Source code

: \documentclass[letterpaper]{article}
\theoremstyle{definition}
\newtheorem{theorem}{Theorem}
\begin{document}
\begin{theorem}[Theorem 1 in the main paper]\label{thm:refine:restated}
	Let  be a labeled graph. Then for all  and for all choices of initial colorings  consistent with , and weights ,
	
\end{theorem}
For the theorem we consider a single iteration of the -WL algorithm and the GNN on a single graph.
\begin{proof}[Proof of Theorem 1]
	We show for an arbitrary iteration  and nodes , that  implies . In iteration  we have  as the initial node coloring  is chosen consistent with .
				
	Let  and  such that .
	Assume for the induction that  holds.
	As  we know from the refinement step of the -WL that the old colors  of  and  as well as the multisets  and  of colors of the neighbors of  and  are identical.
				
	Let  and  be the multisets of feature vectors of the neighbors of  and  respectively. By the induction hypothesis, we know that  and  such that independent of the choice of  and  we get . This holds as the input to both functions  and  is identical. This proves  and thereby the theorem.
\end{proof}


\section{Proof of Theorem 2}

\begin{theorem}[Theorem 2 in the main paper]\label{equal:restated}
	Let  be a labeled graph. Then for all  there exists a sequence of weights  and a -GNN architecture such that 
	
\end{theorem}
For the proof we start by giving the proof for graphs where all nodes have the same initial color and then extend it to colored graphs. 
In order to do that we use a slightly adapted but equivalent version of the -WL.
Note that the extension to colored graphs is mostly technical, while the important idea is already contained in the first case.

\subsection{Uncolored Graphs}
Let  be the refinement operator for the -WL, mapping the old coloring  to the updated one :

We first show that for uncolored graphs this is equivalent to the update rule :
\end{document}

******

§ Instructions for the task
The entries above hold a line with "For the proof" and a later line with "be the refinement". Write out exactly those lines and all lines between, nothing more.

§ Exercise result
For the proof we start by giving the proof for graphs where all nodes have the same initial color and then extend it to colored graphs. 
In order to do that we use a slightly adapted but equivalent version of the -WL.
Note that the extension to colored graphs is mostly technical, while the important idea is already contained in the first case.

\subsection{Uncolored Graphs}
Let  be the refinement operator for the -WL, mapping the old coloring  to the updated one :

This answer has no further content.